WHAT YOU HAVE TO DO: Within the records, find every line that includes the word "noch" and copy it.

SOURCE DATA:

····················

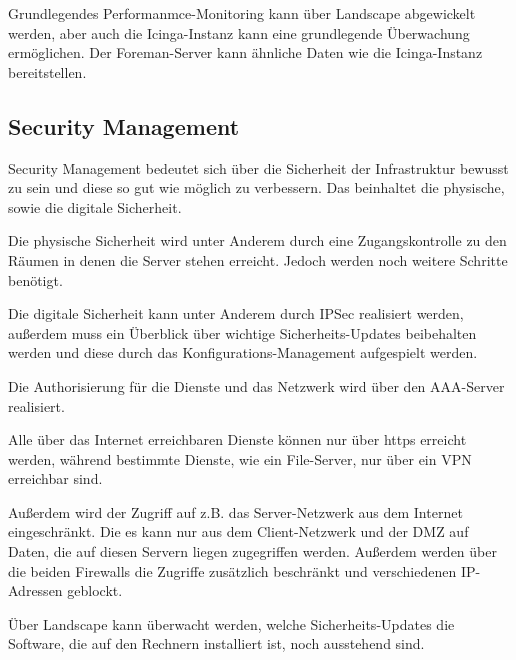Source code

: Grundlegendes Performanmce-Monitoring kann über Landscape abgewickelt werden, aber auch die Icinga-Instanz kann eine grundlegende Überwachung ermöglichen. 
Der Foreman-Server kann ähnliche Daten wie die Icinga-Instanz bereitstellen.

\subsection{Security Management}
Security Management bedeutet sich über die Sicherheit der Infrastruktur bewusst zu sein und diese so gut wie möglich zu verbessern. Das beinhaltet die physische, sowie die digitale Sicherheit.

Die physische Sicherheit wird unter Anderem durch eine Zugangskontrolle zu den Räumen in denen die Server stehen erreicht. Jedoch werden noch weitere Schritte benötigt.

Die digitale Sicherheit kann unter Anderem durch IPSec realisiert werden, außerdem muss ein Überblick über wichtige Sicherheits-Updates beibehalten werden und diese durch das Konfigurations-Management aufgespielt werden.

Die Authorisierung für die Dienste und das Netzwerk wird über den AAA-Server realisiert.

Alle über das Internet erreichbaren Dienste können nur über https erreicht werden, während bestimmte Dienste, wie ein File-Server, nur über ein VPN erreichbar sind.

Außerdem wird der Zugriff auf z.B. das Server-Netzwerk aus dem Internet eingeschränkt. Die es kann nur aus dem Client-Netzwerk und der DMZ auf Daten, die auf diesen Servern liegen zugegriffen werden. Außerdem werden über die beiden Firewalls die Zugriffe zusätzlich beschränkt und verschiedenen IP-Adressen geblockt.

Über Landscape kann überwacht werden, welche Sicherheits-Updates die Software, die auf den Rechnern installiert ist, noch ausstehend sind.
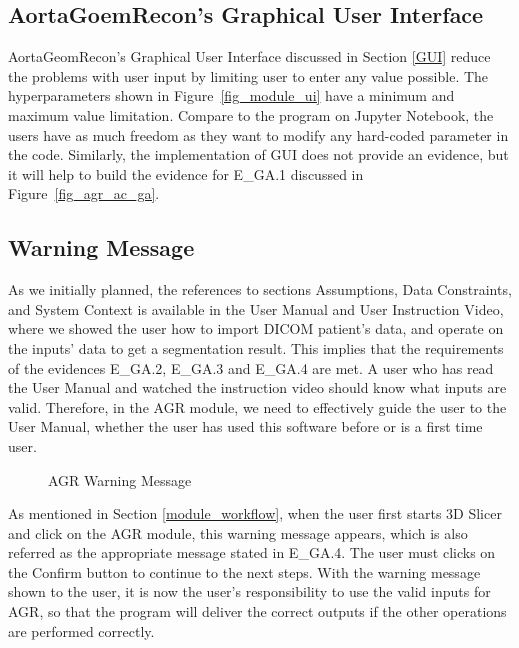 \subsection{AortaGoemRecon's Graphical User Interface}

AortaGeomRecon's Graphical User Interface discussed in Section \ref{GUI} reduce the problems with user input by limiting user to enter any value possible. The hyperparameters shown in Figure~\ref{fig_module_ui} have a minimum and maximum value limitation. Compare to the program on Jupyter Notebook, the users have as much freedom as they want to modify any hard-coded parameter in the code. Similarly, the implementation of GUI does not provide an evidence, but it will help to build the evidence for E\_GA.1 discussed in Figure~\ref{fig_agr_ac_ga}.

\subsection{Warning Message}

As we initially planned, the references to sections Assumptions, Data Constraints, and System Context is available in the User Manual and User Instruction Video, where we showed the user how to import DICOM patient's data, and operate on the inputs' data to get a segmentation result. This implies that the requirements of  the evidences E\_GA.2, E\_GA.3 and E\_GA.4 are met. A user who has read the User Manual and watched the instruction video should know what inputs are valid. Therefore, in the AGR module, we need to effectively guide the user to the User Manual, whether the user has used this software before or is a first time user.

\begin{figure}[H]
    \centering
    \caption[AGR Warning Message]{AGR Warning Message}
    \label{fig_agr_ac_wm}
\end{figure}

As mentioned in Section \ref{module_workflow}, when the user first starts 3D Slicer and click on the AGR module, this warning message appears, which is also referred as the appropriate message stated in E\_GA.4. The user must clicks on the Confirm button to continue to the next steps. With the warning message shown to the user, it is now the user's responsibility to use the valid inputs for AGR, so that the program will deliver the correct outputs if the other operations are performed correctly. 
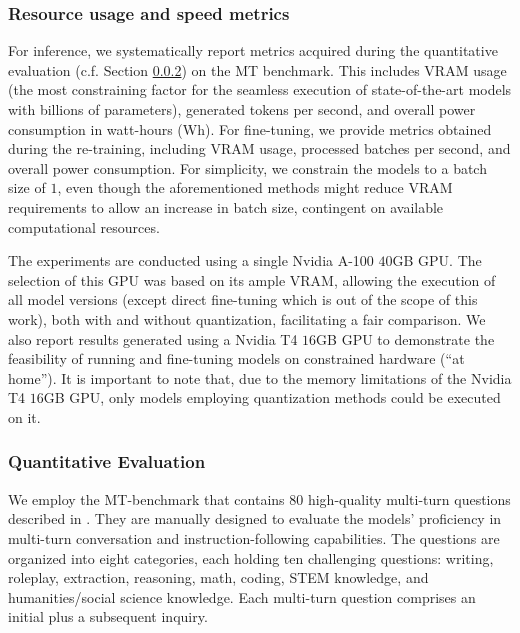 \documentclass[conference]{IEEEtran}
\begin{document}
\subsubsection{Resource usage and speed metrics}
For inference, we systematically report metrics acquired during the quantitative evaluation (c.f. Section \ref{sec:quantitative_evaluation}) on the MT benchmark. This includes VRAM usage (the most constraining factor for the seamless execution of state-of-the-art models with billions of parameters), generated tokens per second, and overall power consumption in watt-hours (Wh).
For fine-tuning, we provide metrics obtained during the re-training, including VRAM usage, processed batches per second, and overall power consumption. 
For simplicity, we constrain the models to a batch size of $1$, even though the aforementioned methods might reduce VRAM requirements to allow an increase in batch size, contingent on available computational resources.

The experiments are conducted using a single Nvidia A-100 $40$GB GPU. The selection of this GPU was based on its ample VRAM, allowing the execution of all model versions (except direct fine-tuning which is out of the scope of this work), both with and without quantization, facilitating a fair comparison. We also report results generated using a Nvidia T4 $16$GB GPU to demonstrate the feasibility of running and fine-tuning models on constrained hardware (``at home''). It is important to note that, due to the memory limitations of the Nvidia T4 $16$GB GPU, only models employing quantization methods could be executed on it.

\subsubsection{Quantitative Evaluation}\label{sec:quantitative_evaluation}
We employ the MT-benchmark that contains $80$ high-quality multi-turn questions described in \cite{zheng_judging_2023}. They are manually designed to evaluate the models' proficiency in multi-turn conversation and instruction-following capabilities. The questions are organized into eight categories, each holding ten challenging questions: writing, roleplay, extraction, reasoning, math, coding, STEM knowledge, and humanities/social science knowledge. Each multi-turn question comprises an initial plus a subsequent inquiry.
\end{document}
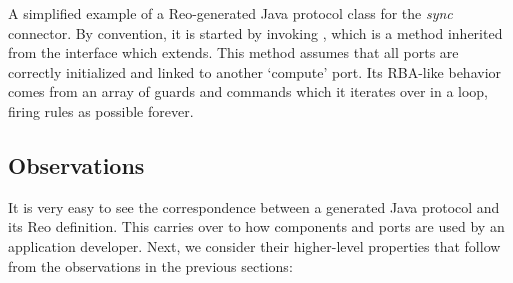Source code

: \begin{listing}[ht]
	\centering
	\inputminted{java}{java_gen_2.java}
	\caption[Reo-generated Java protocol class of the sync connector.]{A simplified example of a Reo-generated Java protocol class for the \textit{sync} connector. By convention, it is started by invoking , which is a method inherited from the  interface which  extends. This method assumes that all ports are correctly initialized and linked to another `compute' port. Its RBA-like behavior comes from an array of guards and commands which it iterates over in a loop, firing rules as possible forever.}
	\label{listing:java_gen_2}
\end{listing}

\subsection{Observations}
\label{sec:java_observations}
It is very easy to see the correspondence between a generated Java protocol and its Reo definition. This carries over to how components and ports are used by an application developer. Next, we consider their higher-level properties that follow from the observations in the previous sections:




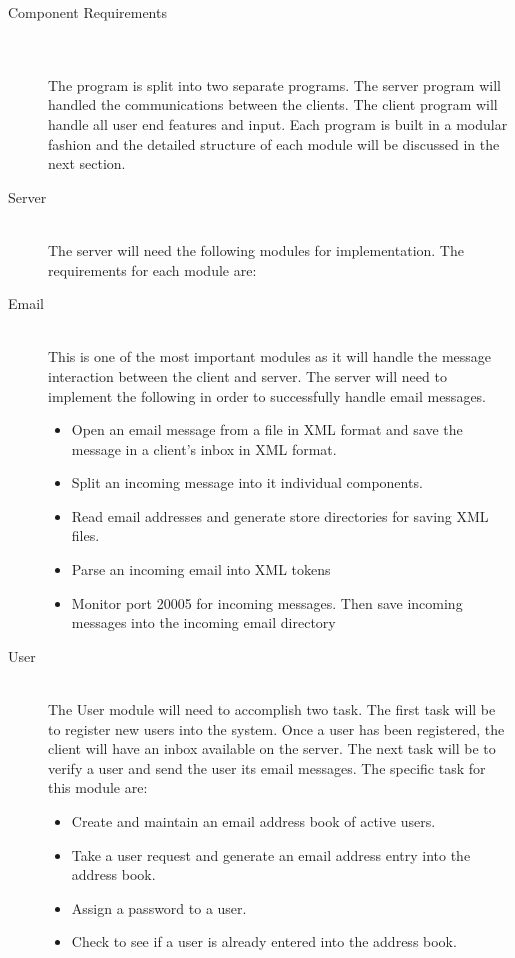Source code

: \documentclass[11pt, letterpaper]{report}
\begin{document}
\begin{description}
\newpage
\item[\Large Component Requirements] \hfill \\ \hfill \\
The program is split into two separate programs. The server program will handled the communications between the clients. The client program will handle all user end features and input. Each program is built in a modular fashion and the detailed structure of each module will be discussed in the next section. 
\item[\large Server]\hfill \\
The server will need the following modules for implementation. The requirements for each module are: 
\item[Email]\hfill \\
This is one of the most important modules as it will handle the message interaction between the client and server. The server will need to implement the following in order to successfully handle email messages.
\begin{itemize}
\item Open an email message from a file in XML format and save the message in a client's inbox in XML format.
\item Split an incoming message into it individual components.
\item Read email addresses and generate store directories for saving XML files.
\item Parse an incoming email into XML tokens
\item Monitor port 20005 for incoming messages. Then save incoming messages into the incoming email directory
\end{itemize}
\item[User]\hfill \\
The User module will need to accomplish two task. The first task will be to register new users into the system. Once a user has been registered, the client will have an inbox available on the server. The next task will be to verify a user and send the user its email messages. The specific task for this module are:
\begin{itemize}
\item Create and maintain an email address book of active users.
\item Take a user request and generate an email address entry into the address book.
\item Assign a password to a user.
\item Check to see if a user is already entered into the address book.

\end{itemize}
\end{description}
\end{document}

····················

RESPONSE AREA:
Die physische Sicherheit wird unter Anderem durch eine Zugangskontrolle zu den Räumen in denen die Server stehen erreicht. Jedoch werden noch weitere Schritte benötigt.
Über Landscape kann überwacht werden, welche Sicherheits-Updates die Software, die auf den Rechnern installiert ist, noch ausstehend sind.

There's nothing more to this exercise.